In a new twist on drug smuggling, Australian senior citizens traveling overseas are being duped into being unwitting drug mules by international criminal organizations.
In 2013, an unsuspecting elderly couple from Perth discovered they were smuggling $7 million worth of methamphetamine into the country. After winning a trip to Canada in an online competition, free bags had been awarded to the couple that actually contained the drugs.
"It was actually an internet scam they became involved in," said Leanne Close, the Australian Federal Police National Aviation Manager. "They were searching the internet and entered what they thought was a legitimate holiday process of winning tickets in a draw for a holiday, and the prize was a free overseas trip and luggage.”
An Australian Federal Police (AFP) investigation revealed how older Australians were being targeted by a bogus Canadian-based travel company.

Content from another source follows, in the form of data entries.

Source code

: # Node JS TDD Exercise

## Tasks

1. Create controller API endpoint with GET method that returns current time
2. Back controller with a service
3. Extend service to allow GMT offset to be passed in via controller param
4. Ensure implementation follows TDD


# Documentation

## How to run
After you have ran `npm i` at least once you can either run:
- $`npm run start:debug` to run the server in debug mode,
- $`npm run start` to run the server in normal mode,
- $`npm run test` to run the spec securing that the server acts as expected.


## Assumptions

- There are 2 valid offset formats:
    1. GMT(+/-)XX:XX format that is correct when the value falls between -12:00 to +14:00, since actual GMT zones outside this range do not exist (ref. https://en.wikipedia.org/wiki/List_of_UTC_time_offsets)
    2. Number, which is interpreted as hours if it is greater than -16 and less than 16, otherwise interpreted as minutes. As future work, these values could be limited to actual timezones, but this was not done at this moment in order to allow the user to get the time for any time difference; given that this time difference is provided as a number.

A poor understanding of the Internet combined with the financial difficulties of retirement have made the elderly easy targets.
"The investigation has revealed a complex and highly organized scam…The organizers of this scam went to great lengths to provide a facade of legitimacy,” said Australian police Cmdr. David Bachi. “We will continue working with local and international law enforcement partners, targeting all elements of this drug syndicate."
Although not prosecuted when caught, the seniors are subject to incredible risk when falling for such a scheme. Justice Minister Michael Keenan believes the only answer might be for older Australians to exercise extra caution when making travel plans. In addition, if they suddenly win an online travel prize in an unexpected fashion, they should investigate it fully before accepting the offer.
"[W]e want to make sure that people use common sense if they do get an offer of free travel to make sure they do their due diligence to make sure it's a bona fide offer and not a way for criminals to use people in this way," Keenan said.